(Stored data entries)
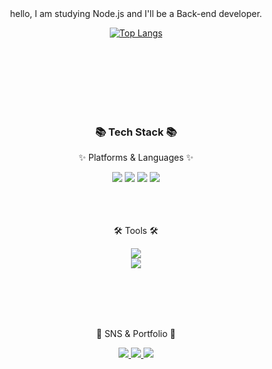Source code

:

<div align=center>
<p1> hello, I am studying Node.js and I'll be a Back-end developer.
<div align=center>
	
[![Top Langs](https://github-readme-stats.vercel.app/api/top-langs/?username=jhe226&layout=compact)](https://github.com/jhe226/github-readme-stats)

	
	
<br><br><br><br><br><br>
	
	
	
	
<h3>📚 Tech Stack 📚</h3>

<p>✨ Platforms & Languages ✨</p>

</div>

<div align="center">

<img src="https://img.shields.io/badge/HTML5-E34F26?style=flat&logo=HTML5&logoColor=white" />

<img src="https://img.shields.io/badge/CSS3-1572B6?style=flat&logo=CSS3&logoColor=white" />

<img src="https://img.shields.io/badge/JavaScript-F7DF1E?style=flat&logo=JavaScript&logoColor=white" />

<img src="https://img.shields.io/badge/JavaScript-#339933?style=flat&logo=Node.js&logoColor=white" />

</div>


<br>
<br>
<br>



<div align=center>

<p>🛠 Tools 🛠</p>

</div>

<div align=center>

<img src="https://img.shields.io/badge/Visual%20Studio%20Code-007ACC?style=flat&logo=VisualStudioCode&logoColor=white" />

<br>

<img src="https://img.shields.io/badge/GitHub-181717?style=flat&logo=GitHub&logoColor=white" />

</div>

<br>
<br>
<br>



<br><div align=center>

<p>🎨 SNS & Portfolio 🎨</p>

</div>








<div align=center>


<a href="https://yermi.tistory.com">

<img src="https://img.shields.io/badge/Blog-FF9800?style=flat&logo=Blogger&logoColor=white" />

</a>

<a href="mailto:admin@yermi.co.kr">

<img src="https://img.shields.io/badge/Mail-30B980?style=flat&logo=Gmail&logoColor=white" />

</a>

<a href="https://gentle-snowboard-1c6.notion.site/Yermi-5e8c65dba4df4ab09e83665cf2ee001d">

<img src="https://img.shields.io/badge/Notion-000000?style=flat&logo=Notion&logoColor=white" />

</a>

<br>

</div>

§ **EXERCISE**
Could you quote, exactly as they appear, the line containing "<p>🎨 SNS & Portfolio 🎨</p>" and every line after it to the end of the records above?

§ **RESULT**
<p>🎨 SNS & Portfolio 🎨</p>

</div>








<div align=center>


<a href="https://yermi.tistory.com">

<img src="https://img.shields.io/badge/Blog-FF9800?style=flat&logo=Blogger&logoColor=white" />

</a>

<a href="mailto:admin@yermi.co.kr">

<img src="https://img.shields.io/badge/Mail-30B980?style=flat&logo=Gmail&logoColor=white" />

</a>

<a href="https://gentle-snowboard-1c6.notion.site/Yermi-5e8c65dba4df4ab09e83665cf2ee001d">

<img src="https://img.shields.io/badge/Notion-000000?style=flat&logo=Notion&logoColor=white" />

</a>

<br>

</div>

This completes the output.